Феликс: А он и сидел в озере. В той самой ямке, за тем самым корнем. Решив, что подорожника найти еще успеет. Потому что в воде отпускали слезы. Потому что тихая гладкая вода была безучастно и ненамеренно красива и холодна. Так что он только привстал вполоборота, когда нарушилась тишина озверевшим визгом битвы - до того похрюкивание в камышах не воспринималось как звук, добавляя успокоительных капель в безмятежную чашу озера. Что там творилось за камышами, было плохо видно, и потому приказ вызвал поначалу противоположную реакцию и Феликс встал во весь рост на корне, поглядеть, от чего так могуче хрупает дерево... Увиденное заворожило, и он, вытянувшись, наблюдал издалека, через озерный поворот, пока не увидел, как свинья отказалась от попыток свалить трясущийся ясень. Тогда только торопливо сошел в воду, по-прежнему стараясь не шуметь. - Выходи...Стечет - перетащи к стоянке. Он было ринулся... Но подумал, что кровь не стечет так сразу... и есть время привести себя в порядок снова. На деле же он стыдился себя. Мягкого тела и нежной кожи. Настолько, что это сковывало движения - ни плыть с размахом, ни подойти свободно, а только так, следя за собой, плечи выровнять, ягодицы напрячь, в глаза не смотреть... да кому тут смотреть в глаза, он уплыл с конем! Тушам, что ли? Он посидел над ними, осторожно пошевелил одну... И понял, что не соблюсти ему канона: сжав зубы, упираясь в землю пятками, а когда и коленями, проволок одну, увидел, что след все еще жирно тянется по земле, и снова сел ждать... Пытаться принять эту действительность без возврата, такую. Которая повториться еще такой. И не раз, видимо. И будет теперь такой постоянно. Стекшие туши он доволок, вымазавшись в крови, от которой стало уже подташнивать. Впрочем, рухнув рядом и немного отдохнув, он смутно стал догадываться, что это, возможно, не до конца утоленный голод.

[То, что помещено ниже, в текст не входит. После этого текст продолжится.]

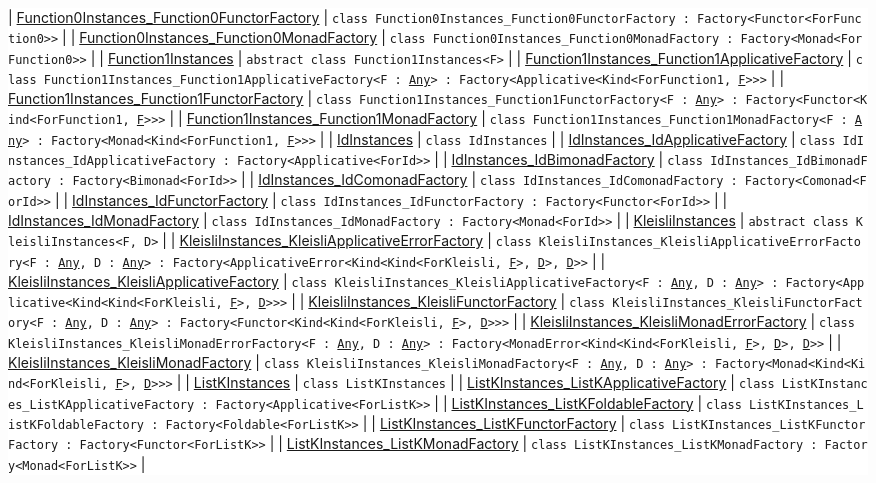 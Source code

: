| [Function0Instances_Function0FunctorFactory](-function0-instances_-function0-functor-factory/index.html) | `class Function0Instances_Function0FunctorFactory : Factory<Functor<ForFunction0>>` |
| [Function0Instances_Function0MonadFactory](-function0-instances_-function0-monad-factory/index.html) | `class Function0Instances_Function0MonadFactory : Factory<Monad<ForFunction0>>` |
| [Function1Instances](-function1-instances/index.html) | `abstract class Function1Instances<F>` |
| [Function1Instances_Function1ApplicativeFactory](-function1-instances_-function1-applicative-factory/index.html) | `class Function1Instances_Function1ApplicativeFactory<F : `[`Any`](https://kotlinlang.org/api/latest/jvm/stdlib/kotlin/-any/index.html)`> : Factory<Applicative<Kind<ForFunction1, `[`F`](-function1-instances_-function1-applicative-factory/index.html#F)`>>>` |
| [Function1Instances_Function1FunctorFactory](-function1-instances_-function1-functor-factory/index.html) | `class Function1Instances_Function1FunctorFactory<F : `[`Any`](https://kotlinlang.org/api/latest/jvm/stdlib/kotlin/-any/index.html)`> : Factory<Functor<Kind<ForFunction1, `[`F`](-function1-instances_-function1-functor-factory/index.html#F)`>>>` |
| [Function1Instances_Function1MonadFactory](-function1-instances_-function1-monad-factory/index.html) | `class Function1Instances_Function1MonadFactory<F : `[`Any`](https://kotlinlang.org/api/latest/jvm/stdlib/kotlin/-any/index.html)`> : Factory<Monad<Kind<ForFunction1, `[`F`](-function1-instances_-function1-monad-factory/index.html#F)`>>>` |
| [IdInstances](-id-instances/index.html) | `class IdInstances` |
| [IdInstances_IdApplicativeFactory](-id-instances_-id-applicative-factory/index.html) | `class IdInstances_IdApplicativeFactory : Factory<Applicative<ForId>>` |
| [IdInstances_IdBimonadFactory](-id-instances_-id-bimonad-factory/index.html) | `class IdInstances_IdBimonadFactory : Factory<Bimonad<ForId>>` |
| [IdInstances_IdComonadFactory](-id-instances_-id-comonad-factory/index.html) | `class IdInstances_IdComonadFactory : Factory<Comonad<ForId>>` |
| [IdInstances_IdFunctorFactory](-id-instances_-id-functor-factory/index.html) | `class IdInstances_IdFunctorFactory : Factory<Functor<ForId>>` |
| [IdInstances_IdMonadFactory](-id-instances_-id-monad-factory/index.html) | `class IdInstances_IdMonadFactory : Factory<Monad<ForId>>` |
| [KleisliInstances](-kleisli-instances/index.html) | `abstract class KleisliInstances<F, D>` |
| [KleisliInstances_KleisliApplicativeErrorFactory](-kleisli-instances_-kleisli-applicative-error-factory/index.html) | `class KleisliInstances_KleisliApplicativeErrorFactory<F : `[`Any`](https://kotlinlang.org/api/latest/jvm/stdlib/kotlin/-any/index.html)`, D : `[`Any`](https://kotlinlang.org/api/latest/jvm/stdlib/kotlin/-any/index.html)`> : Factory<ApplicativeError<Kind<Kind<ForKleisli, `[`F`](-kleisli-instances_-kleisli-applicative-error-factory/index.html#F)`>, `[`D`](-kleisli-instances_-kleisli-applicative-error-factory/index.html#D)`>, `[`D`](-kleisli-instances_-kleisli-applicative-error-factory/index.html#D)`>>` |
| [KleisliInstances_KleisliApplicativeFactory](-kleisli-instances_-kleisli-applicative-factory/index.html) | `class KleisliInstances_KleisliApplicativeFactory<F : `[`Any`](https://kotlinlang.org/api/latest/jvm/stdlib/kotlin/-any/index.html)`, D : `[`Any`](https://kotlinlang.org/api/latest/jvm/stdlib/kotlin/-any/index.html)`> : Factory<Applicative<Kind<Kind<ForKleisli, `[`F`](-kleisli-instances_-kleisli-applicative-factory/index.html#F)`>, `[`D`](-kleisli-instances_-kleisli-applicative-factory/index.html#D)`>>>` |
| [KleisliInstances_KleisliFunctorFactory](-kleisli-instances_-kleisli-functor-factory/index.html) | `class KleisliInstances_KleisliFunctorFactory<F : `[`Any`](https://kotlinlang.org/api/latest/jvm/stdlib/kotlin/-any/index.html)`, D : `[`Any`](https://kotlinlang.org/api/latest/jvm/stdlib/kotlin/-any/index.html)`> : Factory<Functor<Kind<Kind<ForKleisli, `[`F`](-kleisli-instances_-kleisli-functor-factory/index.html#F)`>, `[`D`](-kleisli-instances_-kleisli-functor-factory/index.html#D)`>>>` |
| [KleisliInstances_KleisliMonadErrorFactory](-kleisli-instances_-kleisli-monad-error-factory/index.html) | `class KleisliInstances_KleisliMonadErrorFactory<F : `[`Any`](https://kotlinlang.org/api/latest/jvm/stdlib/kotlin/-any/index.html)`, D : `[`Any`](https://kotlinlang.org/api/latest/jvm/stdlib/kotlin/-any/index.html)`> : Factory<MonadError<Kind<Kind<ForKleisli, `[`F`](-kleisli-instances_-kleisli-monad-error-factory/index.html#F)`>, `[`D`](-kleisli-instances_-kleisli-monad-error-factory/index.html#D)`>, `[`D`](-kleisli-instances_-kleisli-monad-error-factory/index.html#D)`>>` |
| [KleisliInstances_KleisliMonadFactory](-kleisli-instances_-kleisli-monad-factory/index.html) | `class KleisliInstances_KleisliMonadFactory<F : `[`Any`](https://kotlinlang.org/api/latest/jvm/stdlib/kotlin/-any/index.html)`, D : `[`Any`](https://kotlinlang.org/api/latest/jvm/stdlib/kotlin/-any/index.html)`> : Factory<Monad<Kind<Kind<ForKleisli, `[`F`](-kleisli-instances_-kleisli-monad-factory/index.html#F)`>, `[`D`](-kleisli-instances_-kleisli-monad-factory/index.html#D)`>>>` |
| [ListKInstances](-list-k-instances/index.html) | `class ListKInstances` |
| [ListKInstances_ListKApplicativeFactory](-list-k-instances_-list-k-applicative-factory/index.html) | `class ListKInstances_ListKApplicativeFactory : Factory<Applicative<ForListK>>` |
| [ListKInstances_ListKFoldableFactory](-list-k-instances_-list-k-foldable-factory/index.html) | `class ListKInstances_ListKFoldableFactory : Factory<Foldable<ForListK>>` |
| [ListKInstances_ListKFunctorFactory](-list-k-instances_-list-k-functor-factory/index.html) | `class ListKInstances_ListKFunctorFactory : Factory<Functor<ForListK>>` |
| [ListKInstances_ListKMonadFactory](-list-k-instances_-list-k-monad-factory/index.html) | `class ListKInstances_ListKMonadFactory : Factory<Monad<ForListK>>` |
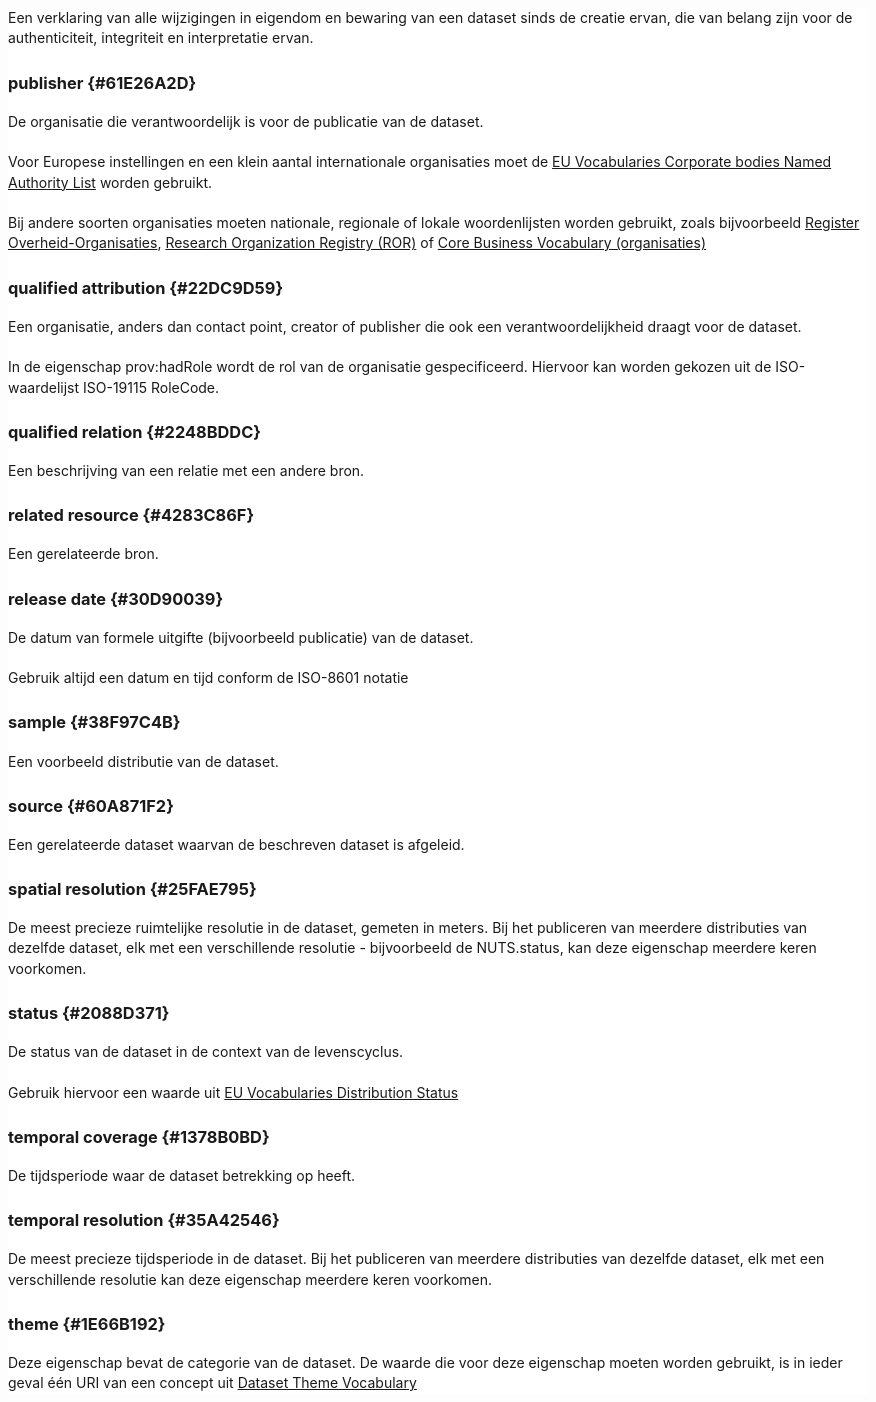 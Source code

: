 Een verklaring van alle wijzigingen in eigendom en bewaring van een dataset sinds de creatie ervan, die van belang zijn voor de authenticiteit, integriteit en interpretatie ervan.
### publisher {#61E26A2D}
De organisatie die verantwoordelijk is voor de publicatie van de dataset. 
<br/>
<br/>
Voor Europese instellingen en een klein aantal internationale organisaties moet de  <a href='http://publications.europa.eu/resource/authority/corporate-body' target='_blank'>EU Vocabularies Corporate bodies Named Authority List</a> worden gebruikt. 
<br/>
<br/>
Bij andere soorten organisaties moeten nationale, regionale of lokale woordenlijsten worden gebruikt, zoals bijvoorbeeld <a href='https://organisaties.overheid.nl/' target='_blank'>Register Overheid-Organisaties</a>, <a href='https://ror.org/' target='_blank'>Research Organization Registry (ROR)</a> of <a href='https://semiceu.github.io/Core-Business-Vocabulary/releases/2.1.0/' target='_blank'>Core Business Vocabulary (organisaties)</a>
### qualified attribution {#22DC9D59}
Een organisatie, anders dan contact point, creator of publisher die ook een verantwoordelijkheid draagt voor de dataset.
<br/>
<br/>
In de eigenschap prov:hadRole wordt de rol van de organisatie gespecificeerd. Hiervoor kan worden gekozen uit de ISO-waardelijst ISO-19115 RoleCode.
### qualified relation {#2248BDDC}
Een beschrijving van een relatie met een andere bron.
### related resource {#4283C86F}
Een gerelateerde bron.
### release date {#30D90039}
De datum van formele uitgifte (bijvoorbeeld publicatie) van de dataset.
<br/>
<br/>
Gebruik altijd een datum en tijd conform de ISO-8601 notatie
### sample  {#38F97C4B}
Een voorbeeld distributie van de dataset.
### source {#60A871F2}
Een gerelateerde dataset waarvan de beschreven dataset is afgeleid.
### spatial resolution {#25FAE795}
De meest precieze ruimtelijke resolutie in de dataset, gemeten in meters. Bij het publiceren van meerdere distributies van dezelfde dataset, elk met een verschillende resolutie - bijvoorbeeld de NUTS.status, kan deze eigenschap meerdere keren voorkomen.
### status {#2088D371}
De status van de dataset in de context van de levenscyclus.
<br/>
<br/>
Gebruik hiervoor een waarde uit  <a href='http://publications.europa.eu/resource/authority/distribution-status' target='_blank'>EU Vocabularies Distribution Status</a>  
### temporal coverage {#1378B0BD}
De tijdsperiode waar de dataset betrekking op heeft. 
### temporal resolution {#35A42546}
De meest precieze tijdsperiode in de dataset. Bij het publiceren van meerdere distributies van dezelfde dataset, elk met een verschillende resolutie kan deze eigenschap meerdere keren voorkomen.
### theme {#1E66B192}
Deze eigenschap bevat de categorie van de dataset. De waarde die voor deze eigenschap moeten worden gebruikt, is in ieder geval één URI van een concept uit <a href='http://publications.europa.eu/resource/authority/data-theme' target='_blank'>Dataset Theme Vocabulary  </a> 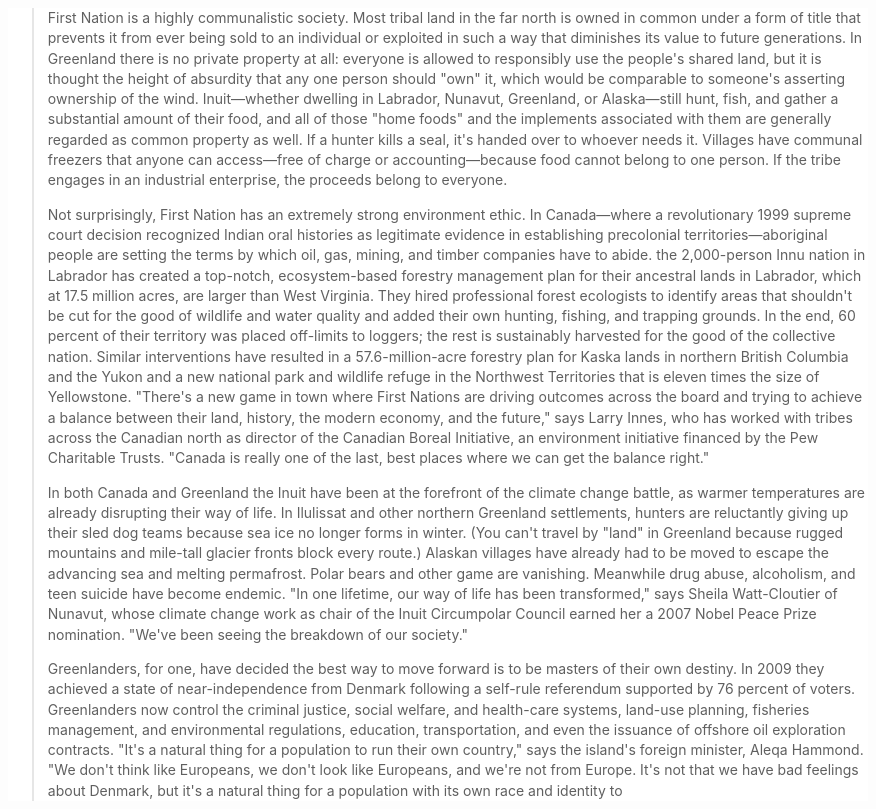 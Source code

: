   > First Nation is a highly communalistic society. Most tribal land in the far
  > north is owned in common under a form of title that prevents it from ever
  > being sold to an individual or exploited in such a way that diminishes its
  > value to future generations. In Greenland there is no private property at
  > all: everyone is allowed to responsibly use the people's shared land, but it
  > is thought the height of absurdity that any one person should "own" it,
  > which would be comparable to someone's asserting ownership of the wind.
  > Inuit—whether dwelling in Labrador, Nunavut, Greenland, or Alaska—still
  > hunt, fish, and gather a substantial amount of their food, and all of those
  > "home foods" and the implements associated with them are generally regarded
  > as common property as well. If a hunter kills a seal, it's handed over to
  > whoever needs it. Villages have communal freezers that anyone can
  > access—free of charge or accounting—because food cannot belong to one
  > person. If the tribe engages in an industrial enterprise, the proceeds
  > belong to everyone.
  > 
  > Not surprisingly, First Nation has an extremely strong environment ethic. In
  > Canada—where a revolutionary 1999 supreme court decision recognized Indian
  > oral histories as legitimate evidence in establishing precolonial
  > territories—aboriginal people are setting the terms by which oil, gas,
  > mining, and timber companies have to abide. the 2,000-person Innu nation in
  > Labrador has created a top-notch, ecosystem-based forestry management plan
  > for their ancestral lands in Labrador, which at 17.5 million acres, are
  > larger than West Virginia. They hired professional forest ecologists to
  > identify areas that shouldn't be cut for the good of wildlife and water
  > quality and added their own hunting, fishing, and trapping grounds. In the
  > end, 60 percent of their territory was placed off-limits to loggers; the
  > rest is sustainably harvested for the good of the collective nation. Similar
  > interventions have resulted in a 57.6-million-acre forestry plan for Kaska
  > lands in northern British Columbia and the Yukon and a new national park and
  > wildlife refuge in the Northwest Territories that is eleven times the size
  > of Yellowstone. "There's a new game in town where First Nations are driving
  > outcomes across the board and trying to achieve a balance between their
  > land, history, the modern economy, and the future," says Larry Innes, who
  > has worked with tribes across the Canadian north as director of the Canadian
  > Boreal Initiative, an environment initiative financed by the Pew Charitable
  > Trusts. "Canada is really one of the last, best places where we can get the
  > balance right."
  > 
  > In both Canada and Greenland the Inuit have been at the forefront of the
  > climate change battle, as warmer temperatures are already disrupting their
  > way of life. In Ilulissat and other northern Greenland settlements, hunters
  > are reluctantly giving up their sled dog teams because sea ice no longer
  > forms in winter. (You can't travel by "land" in Greenland because rugged
  > mountains and mile-tall glacier fronts block every route.) Alaskan villages
  > have already had to be moved to escape the advancing sea and melting
  > permafrost. Polar bears and other game are vanishing. Meanwhile drug abuse,
  > alcoholism, and teen suicide have become endemic. "In one lifetime, our way
  > of life has been transformed," says Sheila Watt-Cloutier of Nunavut, whose
  > climate change work as chair of the Inuit Circumpolar Council earned her a
  > 2007 Nobel Peace Prize nomination. "We've been seeing the breakdown of our
  > society."
  > 
  > Greenlanders, for one, have decided the best way to move forward is to be
  > masters of their own destiny. In 2009 they achieved a state of
  > near-independence from Denmark following a self-rule referendum supported by
  > 76 percent of voters. Greenlanders now control the criminal justice, social
  > welfare, and health-care systems, land-use planning, fisheries management,
  > and environmental regulations, education, transportation, and even the
  > issuance of offshore oil exploration contracts. "It's a natural thing for a
  > population to run their own country," says the island's foreign minister,
  > Aleqa Hammond. "We don't think like Europeans, we don't look like Europeans,
  > and we're not from Europe. It's not that we have bad feelings about Denmark,
  > but it's a natural thing for a population with its own race and identity to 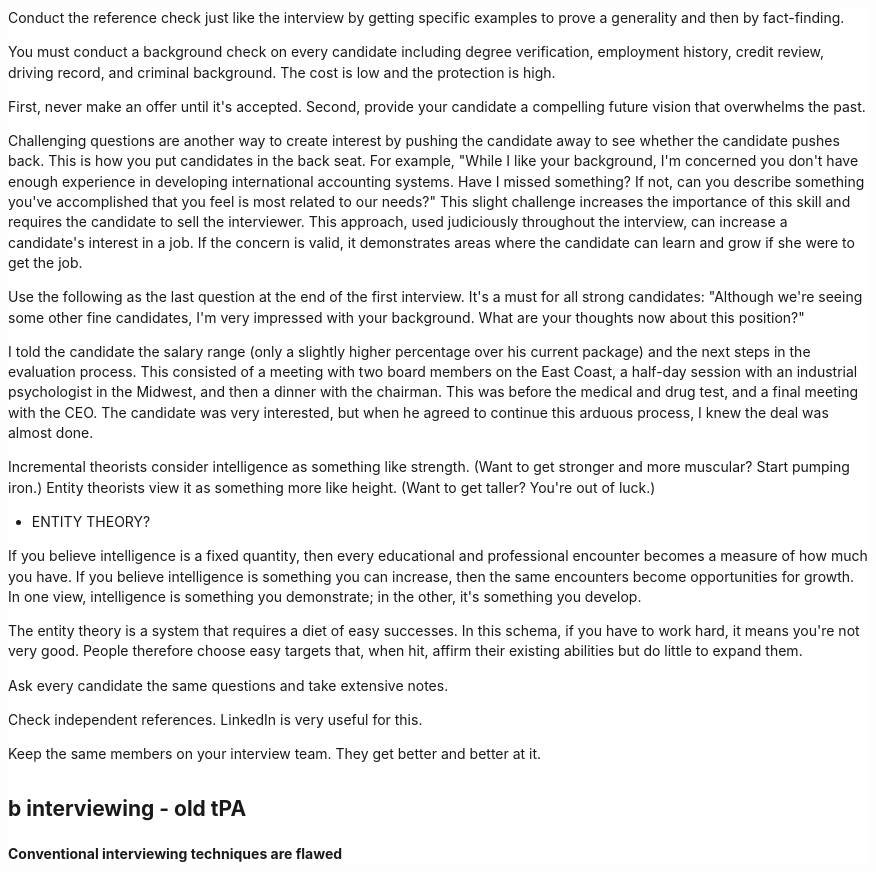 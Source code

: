 Conduct the reference check just like the interview by getting specific examples to prove a generality and then by fact-finding.

You must conduct a background check on every candidate including degree verification, employment history, credit review, driving record, and criminal background. The cost is low and the protection is high.

First, never make an offer until it's accepted. Second, provide your candidate a compelling future vision that overwhelms the past.

Challenging questions are another way to create interest by pushing the candidate away to see whether the candidate pushes back. This is how you put candidates in the back seat.
For example, "While I like your background, I'm concerned you don't have enough experience in developing international accounting systems. Have I missed something? If not, can you describe something you've accomplished that you feel is most related to our needs?" This slight challenge increases the importance of this skill and requires the candidate to sell the interviewer. This approach, used judiciously throughout the interview, can increase a candidate's interest in a job. If the concern is valid, it demonstrates areas where the candidate can learn and grow if she were to get the job.

Use the following as the last question at the end of the first interview.
It's a must for all strong candidates:
"Although we're seeing some other fine candidates, I'm very impressed with your background. What are your thoughts now about this position?"

I told the candidate the salary range (only a slightly higher percentage over his current package) and the next steps in the evaluation process.
This consisted of a meeting with two board members on the East Coast, a half-day session with an industrial psychologist in the Midwest, and then a dinner with the chairman.
This was before the medical and drug test, and a final meeting with the CEO.
The candidate was very interested, but when he agreed to continue this arduous process, I knew the deal was almost done. 

Incremental theorists consider intelligence as something like strength. (Want to get stronger and more muscular? Start pumping iron.)
Entity theorists view it as something more like height. (Want to get taller? You're out of luck.)
- ENTITY THEORY?

If you believe intelligence is a fixed quantity, then every educational and professional encounter becomes a measure of how much you have.
If you believe intelligence is something you can increase, then the same encounters become opportunities for growth.
In one view, intelligence is something you demonstrate; in the other, it's something you develop.

The entity theory is a system that requires a diet of easy successes. In this schema, if you have to work hard, it means you're not very good. People therefore choose easy targets that, when hit, affirm their existing abilities but do little to expand them.

Ask every candidate the same questions and take extensive notes.

Check independent references. LinkedIn is very useful for this.

Keep the same members on your interview team. They get better and better at it.

## b interviewing - old tPA

#### Conventional interviewing techniques are flawed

Осмарак: Вышли только когда Беркут сам попросился на берег. Ос перевязал руки, ушел в лес и, вскоре, вернулся с охапкой тимьяна и мелиссы. Сделал распорки, привязал туши, выпотрошил, попутно объясняя что оставить, почему сейчас выкидывает кишки и как их можно использовать, зачем вытирать травами брюшину, почему нельзя снимать шкуру и мыть добычу, как и для чего ставить распорки и в брюшину, названия трав, и прочее, и прочее, комментируя каждое действие скупо и сжато, больше показывая. Выпотрошил и освежевал зайцев, и только тогда ополоснулся и снял повязки. - Повязки постирай, кабанчиков подвесь повыше, требуху в озеро, отойди по берегу подальше, но глубоко не бросай, завтра раков возьмем с них. Натаскай сушняка, в котелок - зайцев поруби на куски, воды долей чтоб покрыло и на огонь, шкурки выскобли слегка и натяни на сучки. Это была его стихия. Усталость и ломота в незажившем теле уходили, стоило начать двигаться, действовать, делать... И прежде чем улечься в ожидании ужина, Ос набрал сухой листвы, травы и веток и развел небольшой костерок.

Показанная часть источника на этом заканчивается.